Longer Stretch for Prison Guards in Brutality Case

     (CN) – Two prison guards convicted of beating young prisoners with broomsticks and covering up the attack did not deserve sentencing leniency, the 11th Circuit ruled.
     The incident at issue occurred on Feb. 25, 2009, after a fight broke out in the youthful offender wing of the South Florida Reception Center in Doral, Fla., where all inmates are under the age of 21.
     Marvin Woods sustained a head injury in the fight, but he and other inmates refused to tell correction officers his assailant.
     Correction officer Alexander McQueen then snapped a broomstick in half and whacked Woods’ legs with it.
     Officer Guruba Griffin then asked the assembled inmates if anyone wanted to fight. One prisoner, Branden Pressley, volunteered to fight with inmate Juedline Bertrand. The prisoners were required to box, not to wrestle, and the guards hit or slapped the violator when one of them broke the rules.

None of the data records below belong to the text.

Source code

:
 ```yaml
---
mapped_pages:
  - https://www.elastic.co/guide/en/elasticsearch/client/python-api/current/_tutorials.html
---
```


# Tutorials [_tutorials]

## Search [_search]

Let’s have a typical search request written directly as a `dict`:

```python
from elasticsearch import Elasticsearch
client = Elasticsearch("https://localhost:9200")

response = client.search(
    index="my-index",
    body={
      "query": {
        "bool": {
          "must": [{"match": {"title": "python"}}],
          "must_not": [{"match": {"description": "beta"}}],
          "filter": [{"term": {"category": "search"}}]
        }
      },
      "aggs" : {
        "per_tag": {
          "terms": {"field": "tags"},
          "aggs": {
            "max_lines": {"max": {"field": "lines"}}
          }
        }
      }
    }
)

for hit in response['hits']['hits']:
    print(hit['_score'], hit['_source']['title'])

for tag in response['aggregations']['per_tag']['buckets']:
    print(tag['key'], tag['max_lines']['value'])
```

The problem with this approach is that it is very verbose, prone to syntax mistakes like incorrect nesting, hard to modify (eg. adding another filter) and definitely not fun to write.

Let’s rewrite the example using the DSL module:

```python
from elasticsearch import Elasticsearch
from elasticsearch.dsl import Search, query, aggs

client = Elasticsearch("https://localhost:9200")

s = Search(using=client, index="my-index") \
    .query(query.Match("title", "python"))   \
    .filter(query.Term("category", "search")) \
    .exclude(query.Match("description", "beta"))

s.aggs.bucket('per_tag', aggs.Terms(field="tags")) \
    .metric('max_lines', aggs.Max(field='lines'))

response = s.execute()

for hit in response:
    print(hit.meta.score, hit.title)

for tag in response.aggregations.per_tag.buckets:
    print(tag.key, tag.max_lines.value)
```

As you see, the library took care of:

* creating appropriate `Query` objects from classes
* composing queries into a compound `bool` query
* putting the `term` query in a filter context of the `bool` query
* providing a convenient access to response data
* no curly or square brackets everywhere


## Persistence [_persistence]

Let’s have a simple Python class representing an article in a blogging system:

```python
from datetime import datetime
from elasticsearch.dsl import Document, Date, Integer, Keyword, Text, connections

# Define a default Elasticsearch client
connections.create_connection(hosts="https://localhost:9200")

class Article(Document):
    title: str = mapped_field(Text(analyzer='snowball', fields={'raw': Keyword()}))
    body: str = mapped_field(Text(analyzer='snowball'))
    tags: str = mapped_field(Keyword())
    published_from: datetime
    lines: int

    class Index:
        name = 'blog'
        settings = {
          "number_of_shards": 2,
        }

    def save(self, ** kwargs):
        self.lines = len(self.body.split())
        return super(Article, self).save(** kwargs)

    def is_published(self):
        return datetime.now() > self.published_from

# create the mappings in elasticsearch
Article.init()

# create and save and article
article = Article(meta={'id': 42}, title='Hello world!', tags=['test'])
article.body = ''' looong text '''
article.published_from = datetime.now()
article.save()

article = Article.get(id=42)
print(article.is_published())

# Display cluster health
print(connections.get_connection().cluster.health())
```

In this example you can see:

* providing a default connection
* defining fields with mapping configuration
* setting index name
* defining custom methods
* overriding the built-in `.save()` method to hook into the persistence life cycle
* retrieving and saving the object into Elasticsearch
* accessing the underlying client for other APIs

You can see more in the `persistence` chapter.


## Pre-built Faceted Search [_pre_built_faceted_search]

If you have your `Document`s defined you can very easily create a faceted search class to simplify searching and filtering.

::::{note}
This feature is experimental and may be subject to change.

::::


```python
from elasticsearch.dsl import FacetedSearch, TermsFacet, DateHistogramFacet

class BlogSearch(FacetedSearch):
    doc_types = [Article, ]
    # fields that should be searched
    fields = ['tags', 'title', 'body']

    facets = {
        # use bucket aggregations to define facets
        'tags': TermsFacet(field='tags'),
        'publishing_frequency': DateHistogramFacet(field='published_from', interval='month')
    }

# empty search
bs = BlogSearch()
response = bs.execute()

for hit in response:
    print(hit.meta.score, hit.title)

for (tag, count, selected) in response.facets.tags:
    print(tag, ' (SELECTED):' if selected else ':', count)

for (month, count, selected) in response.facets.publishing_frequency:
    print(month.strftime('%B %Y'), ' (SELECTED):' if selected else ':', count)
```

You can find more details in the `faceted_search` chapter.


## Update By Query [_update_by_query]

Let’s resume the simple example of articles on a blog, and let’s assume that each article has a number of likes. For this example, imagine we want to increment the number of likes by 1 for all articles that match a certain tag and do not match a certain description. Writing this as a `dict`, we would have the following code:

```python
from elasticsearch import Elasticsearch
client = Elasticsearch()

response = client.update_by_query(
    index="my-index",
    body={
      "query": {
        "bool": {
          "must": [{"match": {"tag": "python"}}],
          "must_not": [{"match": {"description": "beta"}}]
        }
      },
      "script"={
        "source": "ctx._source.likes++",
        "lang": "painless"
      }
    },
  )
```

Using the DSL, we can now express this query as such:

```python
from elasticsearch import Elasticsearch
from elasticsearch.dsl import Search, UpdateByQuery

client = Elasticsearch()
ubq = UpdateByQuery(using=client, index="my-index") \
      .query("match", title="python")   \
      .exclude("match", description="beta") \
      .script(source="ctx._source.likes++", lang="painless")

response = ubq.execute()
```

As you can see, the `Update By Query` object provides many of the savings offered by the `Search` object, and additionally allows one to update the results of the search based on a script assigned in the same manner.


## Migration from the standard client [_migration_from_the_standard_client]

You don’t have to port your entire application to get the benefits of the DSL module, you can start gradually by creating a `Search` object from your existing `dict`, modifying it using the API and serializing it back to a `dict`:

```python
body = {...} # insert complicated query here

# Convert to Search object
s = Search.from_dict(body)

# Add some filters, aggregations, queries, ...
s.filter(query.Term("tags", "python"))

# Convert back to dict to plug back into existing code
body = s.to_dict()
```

     When Pressley begged the officer to stop the fight, McQueen choked Pressley and forced him to keep fighting.
     After the fight ended, Bertrand sucker-punched Pressley, and McQueen then attacked Bertrand with a broomstick. Griffin choked Bertrand with two hands, long enough to knock Bertrand unconscious.
     Griffin, McQueen and a third officer, Scott Butler, proceeded to beat three other inmates with broomstick halves, while officer Steven Dawkins watched.
     Although between 20 and 25 prisoners witnessed the beatings, only one complained for fear of reprisal.
     A federal grand jury eventually charged the four guards with violating the prisoners’ civil rights. Butler and Griffin’s case was split because the court found some evidence relevant only to McQueen and Dawkins.
     At trial, prison officials testified that the prisoners’ injuries were visible for days after the attacks, and that McQueen and Dawkins’ reports about the violence that day either did not mention or gave another account for the inmates’ injuries.
     A jury found McQueen guilty of conspiring to deprive inmates of their Eighth Amendment rights, and McQueen and Dawkins both guilty of obstruction of justice. On these convictions, McQueen faced a maximum of 35 years in prison, and Dawkins faced 20 years.
     A separate jury meanwhile declared a mistrial on the charges against Griffin. The guard then pleaded guilty to a misdemeanor, exposing him to a maximum sentence of only one year in jail.
     At sentencing for McQueen and Dawkins, the trial count said it could not, in good conscience, sentence these two officers to far heavier prison terms than Griffin.
     It ultimately sentenced McQueen to two years in prison, and Dawkins to one month.
     A three-judge panel of the 11th Circuit concluded Thursday that the sentencing was unreasonable.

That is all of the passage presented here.